Narrow the data below down to the lines containing "optimization".

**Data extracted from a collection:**
------------------------

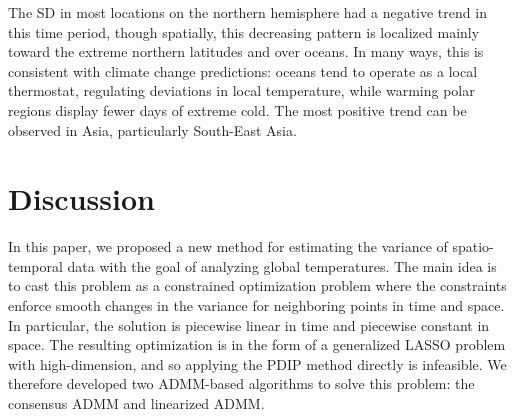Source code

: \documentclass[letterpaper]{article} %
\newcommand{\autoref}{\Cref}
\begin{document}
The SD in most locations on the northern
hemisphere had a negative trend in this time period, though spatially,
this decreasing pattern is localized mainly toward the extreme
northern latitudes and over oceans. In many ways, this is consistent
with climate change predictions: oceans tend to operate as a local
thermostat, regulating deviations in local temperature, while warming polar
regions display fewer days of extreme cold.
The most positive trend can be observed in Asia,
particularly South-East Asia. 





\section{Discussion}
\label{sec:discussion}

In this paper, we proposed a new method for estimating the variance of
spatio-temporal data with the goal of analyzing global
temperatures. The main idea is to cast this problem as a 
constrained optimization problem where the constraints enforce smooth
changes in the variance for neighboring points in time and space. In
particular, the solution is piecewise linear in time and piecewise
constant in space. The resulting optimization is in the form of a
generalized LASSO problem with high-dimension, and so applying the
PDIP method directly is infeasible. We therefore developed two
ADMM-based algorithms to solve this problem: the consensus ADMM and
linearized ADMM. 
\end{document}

------------------------

**ANSWER SECTION:**
constrained optimization problem where the constraints enforce smooth
constant in space. The resulting optimization is in the form of a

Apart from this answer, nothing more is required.